- **Work to complete**
If a line of the data below contains the string "material", count it, then state the total alone.

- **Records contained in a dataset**
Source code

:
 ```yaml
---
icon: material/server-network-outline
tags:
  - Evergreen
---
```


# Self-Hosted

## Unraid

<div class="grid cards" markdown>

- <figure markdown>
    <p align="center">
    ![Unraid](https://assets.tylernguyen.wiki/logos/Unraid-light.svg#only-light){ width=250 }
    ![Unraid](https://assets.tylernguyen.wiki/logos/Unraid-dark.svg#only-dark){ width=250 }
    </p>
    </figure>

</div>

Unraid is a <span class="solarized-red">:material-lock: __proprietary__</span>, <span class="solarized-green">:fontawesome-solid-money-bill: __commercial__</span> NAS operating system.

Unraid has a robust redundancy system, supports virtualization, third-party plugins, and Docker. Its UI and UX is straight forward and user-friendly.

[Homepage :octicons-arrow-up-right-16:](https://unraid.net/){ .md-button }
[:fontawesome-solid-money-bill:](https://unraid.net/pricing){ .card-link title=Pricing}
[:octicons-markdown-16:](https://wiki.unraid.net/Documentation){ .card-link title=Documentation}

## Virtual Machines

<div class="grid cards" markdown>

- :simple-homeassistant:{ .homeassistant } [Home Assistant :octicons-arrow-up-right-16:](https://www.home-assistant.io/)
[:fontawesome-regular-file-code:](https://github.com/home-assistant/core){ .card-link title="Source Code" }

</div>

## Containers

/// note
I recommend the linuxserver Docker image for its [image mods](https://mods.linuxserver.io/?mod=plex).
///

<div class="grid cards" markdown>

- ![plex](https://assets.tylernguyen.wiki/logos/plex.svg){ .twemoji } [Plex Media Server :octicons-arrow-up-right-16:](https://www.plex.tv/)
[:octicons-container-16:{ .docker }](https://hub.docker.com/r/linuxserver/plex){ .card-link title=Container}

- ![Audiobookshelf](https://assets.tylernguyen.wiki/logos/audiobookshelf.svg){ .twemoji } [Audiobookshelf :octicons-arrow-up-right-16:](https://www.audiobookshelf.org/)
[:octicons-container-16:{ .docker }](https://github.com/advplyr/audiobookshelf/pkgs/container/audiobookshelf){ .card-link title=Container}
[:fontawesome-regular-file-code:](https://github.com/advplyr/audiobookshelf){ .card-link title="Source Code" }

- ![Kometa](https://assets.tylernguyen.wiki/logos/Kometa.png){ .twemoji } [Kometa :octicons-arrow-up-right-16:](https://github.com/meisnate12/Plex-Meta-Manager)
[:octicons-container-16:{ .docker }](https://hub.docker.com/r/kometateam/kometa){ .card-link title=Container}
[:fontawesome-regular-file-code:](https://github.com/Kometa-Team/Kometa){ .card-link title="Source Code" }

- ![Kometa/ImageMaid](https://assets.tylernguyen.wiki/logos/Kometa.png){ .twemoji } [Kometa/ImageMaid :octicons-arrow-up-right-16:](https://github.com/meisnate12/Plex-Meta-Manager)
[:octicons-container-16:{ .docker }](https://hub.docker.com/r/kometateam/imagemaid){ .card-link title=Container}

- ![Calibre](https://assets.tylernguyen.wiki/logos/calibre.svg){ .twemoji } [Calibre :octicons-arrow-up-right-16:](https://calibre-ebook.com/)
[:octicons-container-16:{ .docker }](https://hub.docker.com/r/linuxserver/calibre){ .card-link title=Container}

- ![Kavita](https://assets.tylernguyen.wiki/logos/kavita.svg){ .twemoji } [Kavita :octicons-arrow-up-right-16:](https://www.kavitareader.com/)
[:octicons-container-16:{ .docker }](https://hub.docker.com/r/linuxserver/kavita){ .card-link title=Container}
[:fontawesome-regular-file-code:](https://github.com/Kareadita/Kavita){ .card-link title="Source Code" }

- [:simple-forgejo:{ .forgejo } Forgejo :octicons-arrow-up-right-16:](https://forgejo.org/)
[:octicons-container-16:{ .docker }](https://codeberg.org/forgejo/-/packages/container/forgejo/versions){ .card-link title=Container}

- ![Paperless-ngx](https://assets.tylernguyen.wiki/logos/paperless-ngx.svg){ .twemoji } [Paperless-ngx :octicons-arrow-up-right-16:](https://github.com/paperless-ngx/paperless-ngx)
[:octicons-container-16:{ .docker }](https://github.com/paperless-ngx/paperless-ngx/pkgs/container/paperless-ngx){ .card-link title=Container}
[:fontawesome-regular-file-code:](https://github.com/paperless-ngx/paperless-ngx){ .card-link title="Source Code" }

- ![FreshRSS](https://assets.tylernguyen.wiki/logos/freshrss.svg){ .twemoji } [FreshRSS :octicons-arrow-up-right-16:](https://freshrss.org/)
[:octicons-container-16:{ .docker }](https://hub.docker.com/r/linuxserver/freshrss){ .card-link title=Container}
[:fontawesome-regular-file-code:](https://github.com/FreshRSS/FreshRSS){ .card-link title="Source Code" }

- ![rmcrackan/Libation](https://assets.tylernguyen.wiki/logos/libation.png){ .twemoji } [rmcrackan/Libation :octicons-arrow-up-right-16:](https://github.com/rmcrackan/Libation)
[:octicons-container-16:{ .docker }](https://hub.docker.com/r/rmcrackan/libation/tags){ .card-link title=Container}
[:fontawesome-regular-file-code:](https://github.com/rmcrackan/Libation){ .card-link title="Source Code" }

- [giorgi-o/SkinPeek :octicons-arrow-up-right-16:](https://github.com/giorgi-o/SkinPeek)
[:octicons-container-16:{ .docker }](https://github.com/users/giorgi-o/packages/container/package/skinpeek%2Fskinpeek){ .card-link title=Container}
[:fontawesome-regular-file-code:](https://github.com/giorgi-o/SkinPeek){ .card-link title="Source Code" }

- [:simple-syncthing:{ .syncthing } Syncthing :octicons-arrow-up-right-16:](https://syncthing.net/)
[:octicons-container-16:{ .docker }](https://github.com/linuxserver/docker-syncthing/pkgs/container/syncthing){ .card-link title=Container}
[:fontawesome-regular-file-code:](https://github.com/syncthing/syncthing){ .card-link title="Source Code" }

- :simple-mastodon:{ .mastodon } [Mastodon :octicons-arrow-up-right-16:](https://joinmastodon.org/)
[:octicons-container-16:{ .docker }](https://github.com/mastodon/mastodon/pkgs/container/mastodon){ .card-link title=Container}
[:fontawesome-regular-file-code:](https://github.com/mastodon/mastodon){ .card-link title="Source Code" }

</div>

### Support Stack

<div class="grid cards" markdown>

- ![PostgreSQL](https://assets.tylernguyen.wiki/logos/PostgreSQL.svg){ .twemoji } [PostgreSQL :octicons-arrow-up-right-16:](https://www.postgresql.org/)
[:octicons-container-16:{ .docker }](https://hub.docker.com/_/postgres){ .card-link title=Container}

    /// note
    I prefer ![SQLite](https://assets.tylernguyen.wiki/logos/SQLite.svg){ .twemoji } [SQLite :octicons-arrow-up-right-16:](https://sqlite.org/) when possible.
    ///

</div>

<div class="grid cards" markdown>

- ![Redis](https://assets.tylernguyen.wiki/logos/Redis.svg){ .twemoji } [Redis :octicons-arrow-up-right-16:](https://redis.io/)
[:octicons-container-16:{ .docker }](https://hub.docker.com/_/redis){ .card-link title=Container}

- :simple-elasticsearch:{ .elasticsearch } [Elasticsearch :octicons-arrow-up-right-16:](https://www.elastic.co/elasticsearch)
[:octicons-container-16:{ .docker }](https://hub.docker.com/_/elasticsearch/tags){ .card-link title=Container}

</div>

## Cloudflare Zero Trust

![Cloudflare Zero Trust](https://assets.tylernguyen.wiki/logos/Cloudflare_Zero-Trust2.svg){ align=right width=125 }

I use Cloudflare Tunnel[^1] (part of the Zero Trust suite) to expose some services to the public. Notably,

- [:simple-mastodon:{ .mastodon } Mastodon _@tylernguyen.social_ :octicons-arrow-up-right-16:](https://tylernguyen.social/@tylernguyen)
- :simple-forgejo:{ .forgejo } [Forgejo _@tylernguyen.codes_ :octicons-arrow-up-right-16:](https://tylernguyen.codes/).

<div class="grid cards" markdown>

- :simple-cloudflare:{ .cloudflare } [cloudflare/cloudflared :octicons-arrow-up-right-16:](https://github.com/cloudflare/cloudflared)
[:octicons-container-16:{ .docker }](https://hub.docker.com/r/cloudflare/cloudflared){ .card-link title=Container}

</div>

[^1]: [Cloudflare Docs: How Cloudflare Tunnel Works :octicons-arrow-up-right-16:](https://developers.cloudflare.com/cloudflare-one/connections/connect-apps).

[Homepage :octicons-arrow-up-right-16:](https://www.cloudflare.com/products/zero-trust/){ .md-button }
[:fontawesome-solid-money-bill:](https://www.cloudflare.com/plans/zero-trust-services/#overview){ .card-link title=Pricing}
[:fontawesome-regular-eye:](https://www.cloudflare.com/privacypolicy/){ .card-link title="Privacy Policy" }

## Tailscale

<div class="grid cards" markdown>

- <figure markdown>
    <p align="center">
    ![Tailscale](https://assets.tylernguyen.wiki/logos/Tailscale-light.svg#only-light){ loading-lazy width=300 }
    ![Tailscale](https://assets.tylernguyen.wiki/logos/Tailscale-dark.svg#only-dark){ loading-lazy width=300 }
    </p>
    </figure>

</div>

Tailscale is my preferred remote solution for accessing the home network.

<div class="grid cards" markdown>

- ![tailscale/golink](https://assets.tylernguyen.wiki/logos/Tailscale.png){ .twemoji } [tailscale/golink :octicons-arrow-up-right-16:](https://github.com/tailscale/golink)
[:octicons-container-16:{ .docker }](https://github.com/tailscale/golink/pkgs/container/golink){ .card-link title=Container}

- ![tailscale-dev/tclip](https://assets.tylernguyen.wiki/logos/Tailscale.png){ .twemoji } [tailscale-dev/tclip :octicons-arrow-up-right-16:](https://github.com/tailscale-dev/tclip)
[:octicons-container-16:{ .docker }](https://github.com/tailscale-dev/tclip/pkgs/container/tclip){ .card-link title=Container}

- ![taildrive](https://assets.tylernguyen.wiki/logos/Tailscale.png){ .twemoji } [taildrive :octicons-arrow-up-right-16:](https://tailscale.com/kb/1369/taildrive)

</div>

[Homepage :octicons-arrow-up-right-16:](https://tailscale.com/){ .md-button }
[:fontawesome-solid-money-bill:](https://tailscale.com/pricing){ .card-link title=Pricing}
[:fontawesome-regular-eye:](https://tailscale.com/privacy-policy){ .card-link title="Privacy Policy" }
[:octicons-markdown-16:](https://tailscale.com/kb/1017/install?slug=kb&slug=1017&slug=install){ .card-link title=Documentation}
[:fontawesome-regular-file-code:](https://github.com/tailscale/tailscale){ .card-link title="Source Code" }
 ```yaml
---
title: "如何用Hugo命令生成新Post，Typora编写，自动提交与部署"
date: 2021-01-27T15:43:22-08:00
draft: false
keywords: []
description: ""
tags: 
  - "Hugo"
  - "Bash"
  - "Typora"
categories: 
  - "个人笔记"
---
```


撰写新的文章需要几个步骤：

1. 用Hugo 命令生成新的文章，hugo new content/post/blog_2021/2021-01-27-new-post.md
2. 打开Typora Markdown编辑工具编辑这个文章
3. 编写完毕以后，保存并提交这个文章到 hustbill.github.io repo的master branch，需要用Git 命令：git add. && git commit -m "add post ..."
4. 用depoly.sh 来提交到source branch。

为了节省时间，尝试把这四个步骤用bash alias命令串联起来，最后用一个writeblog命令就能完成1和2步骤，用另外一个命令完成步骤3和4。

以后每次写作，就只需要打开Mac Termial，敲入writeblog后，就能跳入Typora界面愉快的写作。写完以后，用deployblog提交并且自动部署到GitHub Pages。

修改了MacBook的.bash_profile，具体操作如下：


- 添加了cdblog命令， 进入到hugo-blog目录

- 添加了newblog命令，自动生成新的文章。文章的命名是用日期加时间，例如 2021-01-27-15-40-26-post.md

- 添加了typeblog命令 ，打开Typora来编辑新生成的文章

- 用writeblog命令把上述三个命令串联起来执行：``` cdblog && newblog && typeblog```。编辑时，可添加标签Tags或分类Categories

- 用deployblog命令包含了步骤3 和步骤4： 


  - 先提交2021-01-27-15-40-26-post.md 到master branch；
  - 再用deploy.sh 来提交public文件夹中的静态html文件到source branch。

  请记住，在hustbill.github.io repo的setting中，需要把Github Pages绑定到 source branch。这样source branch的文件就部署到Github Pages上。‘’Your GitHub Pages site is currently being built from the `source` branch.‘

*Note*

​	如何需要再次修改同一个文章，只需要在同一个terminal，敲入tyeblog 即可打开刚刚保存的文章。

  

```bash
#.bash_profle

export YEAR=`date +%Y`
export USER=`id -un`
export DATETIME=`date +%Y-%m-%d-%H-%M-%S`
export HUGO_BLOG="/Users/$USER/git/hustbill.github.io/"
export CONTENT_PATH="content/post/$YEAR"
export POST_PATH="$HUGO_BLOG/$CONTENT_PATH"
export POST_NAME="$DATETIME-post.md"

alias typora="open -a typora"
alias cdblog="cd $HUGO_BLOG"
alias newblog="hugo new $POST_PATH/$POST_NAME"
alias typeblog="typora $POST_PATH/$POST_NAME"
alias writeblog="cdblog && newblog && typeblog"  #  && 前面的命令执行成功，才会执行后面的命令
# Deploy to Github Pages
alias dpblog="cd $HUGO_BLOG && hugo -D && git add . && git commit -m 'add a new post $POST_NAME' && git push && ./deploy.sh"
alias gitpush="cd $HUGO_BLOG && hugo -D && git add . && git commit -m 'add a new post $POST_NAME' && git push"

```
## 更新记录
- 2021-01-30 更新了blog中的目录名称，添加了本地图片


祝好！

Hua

- **Response**
2